Bandits is a crisp, expansive American novel, set in New Orleans. It was written in 1987 by Elmore Leonard, the greatest living American writer. (The greatest poet is Amiri Baraka.) The title, simple like all of Leonard’s titles, compresses many of the ideas in the book. A bandit is a criminal, but a romantic, mythic one. He (or she) dares the law, rather than breaks it. And notice the word is plural — we are emphasizing many bandits, not merely a single robber. But don’t worry, I won’t divulge the plot of this addictive book. I’ll just talk about the first page. The first chapter is entitled "One." (The last chapter is "Twenty-Eight.") In the first sentence, we meet Jack Delaney, who works with his brother-in-law in a funeral home.

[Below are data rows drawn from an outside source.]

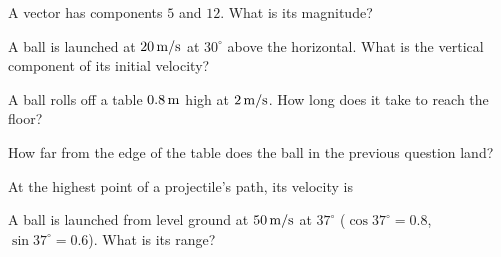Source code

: \begin{exo}{}
A vector has components $5$ and $12$. What is its magnitude?
\end{exo}
\begin{exo}{}
A ball is launched at $20\ms$ at $30^\circ$ above the horizontal. What is the vertical component of its initial velocity?
\choices{$17.3\ms$}{$20\ms$}{$10\ms$}{$5\ms$}
\end{exo}
\begin{exo}{}
A ball rolls off a table $0.8\m$ high at $2\ms$. How long does it take to reach the floor?
\choices{$0.4\s$}{$0.16\s$}{$0.8\s$}{$0.2\s$}
\end{exo}
\begin{exo}{}
How far from the edge of the table does the ball in the previous question land?
\choices{$0.4\m$}{$1.6\m$}{$0.2\m$}{$0.8\m$}
\end{exo}
\begin{exo}{}
At the highest point of a projectile's path, its velocity is
\end{exo}
\begin{exo}{}
A ball is launched from level ground at $50\ms$ at $37^\circ$ ($\cos37^\circ=0.8$, $\sin37^\circ=0.6$). What is its range?
\choices{$240\m$}{$300\m$}{$150\m$}{$120\m$}
\end{exo}

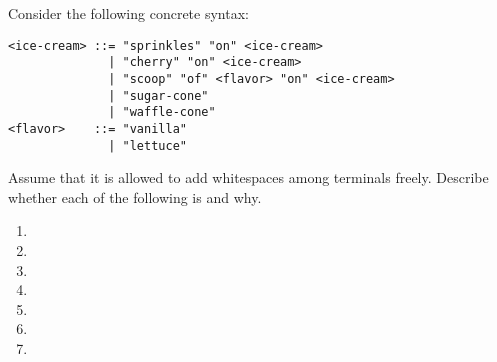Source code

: \begin{exercise}

Consider the following concrete syntax:

\begin{verbatim}
<ice-cream> ::= "sprinkles" "on" <ice-cream>
              | "cherry" "on" <ice-cream>
              | "scoop" "of" <flavor> "on" <ice-cream>
              | "sugar-cone"
              | "waffle-cone"
<flavor>    ::= "vanilla"
              | "lettuce"
\end{verbatim}

Assume that it is allowed to add whitespaces among terminals freely.
Describe whether each of the following is  and why.

\begin{enumerate}
  \item {}
  \item {}
  \item {}
  \item {}
  \item {}
  \item {}
  \item {}
\end{enumerate}

\end{exercise}

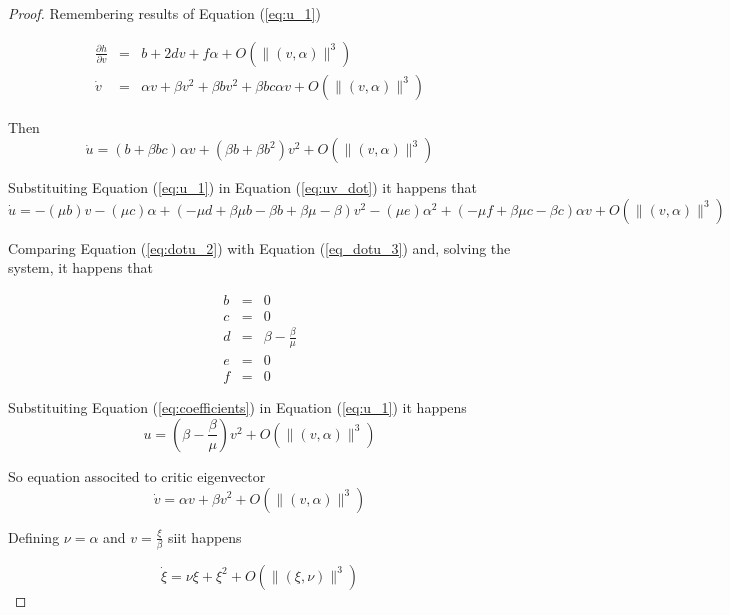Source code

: \begin{proof}
Remembering results of Equation (\ref{eq:u_1})

\begin{equation}
    \begin{array}{ccc}
        \frac{\partial h}{\partial v} &=& b + 2dv+f\alpha+O\left(\|(v,\alpha)\|^3\right) \\
        \dot{v} &=& \alpha v + \beta v^2 + \beta b v^2 + \beta bc \alpha v + O\left(\|(v,\alpha)\|^3\right)
    \end{array}
\end{equation}

Then 
\begin{equation}
    \label{eq:dotu_2}
    \dot{u} = (b+\beta bc)\alpha v + (\beta b + \beta b^2) v^2 + O\left(\|(v,\alpha)\|^3\right)
\end{equation}

Substituiting Equation (\ref{eq:u_1}) in Equation (\ref{eq:uv_dot}) it happens that
\begin{equation}
    \label{eq_dotu_3}
    \dot{u} = -(\mu b)v -(\mu c)\alpha +(-\mu d + \beta\mu b -\beta b+\beta\mu-\beta)v^2-(\mu e)\alpha^2+(-\mu f+\beta\mu c -\beta c)\alpha v+O\left(\|(v,\alpha)\|^3\right)
\end{equation}

Comparing Equation (\ref{eq:dotu_2}) with Equation (\ref{eq_dotu_3}) and, solving the system, it happens that

\begin{equation}
    \label{eq:coefficients}
    \begin{array}{ccc}
        b &=& 0 \\
        c &=& 0 \\
        d &=& \beta-\frac{\beta}{\mu} \\
        e &=& 0 \\
        f &=& 0
    \end{array}
\end{equation}

Substituiting Equation (\ref{eq:coefficients}) in Equation (\ref{eq:u_1}) it happens
\begin{equation}
    u = \left(\beta - \frac{\beta}{\mu}\right) v^2 + O\left(\|(v,\alpha)\|^3\right)
\end{equation}

So equation associted to critic eigenvector
\begin{equation}
    \dot{v} = \alpha v + \beta v^2 + O\left(\|(v,\alpha)\|^3\right)
\end{equation}

Defining $\nu = \alpha$ and $v = \frac{\xi}{\beta}$ siit happens

\begin{equation}
    \dot{\xi} = \nu\xi + \xi^2 + O\left(\|(\xi,\nu)\|^3\right)
\end{equation}
\end{proof}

Leo wore latex gloves and a plastic-coated disposable apron over his vest, shirt, and tie.
That’s the last sentence on the first page. Leo is the brother-in-law. The image of Leo swathed in plastic is both literal and suggestive. And it’s funny his name is Leo. Like a lion-nurse, for the dead.
Leo is dressed in an apron because someone has died — a guy. Already, on the first page (which is actually number 1), already a death has occurred. Bandits begins in mourning, or rather in the modern American equivalent of mourning — a man at work over a corpse, pretending he’s washing a car.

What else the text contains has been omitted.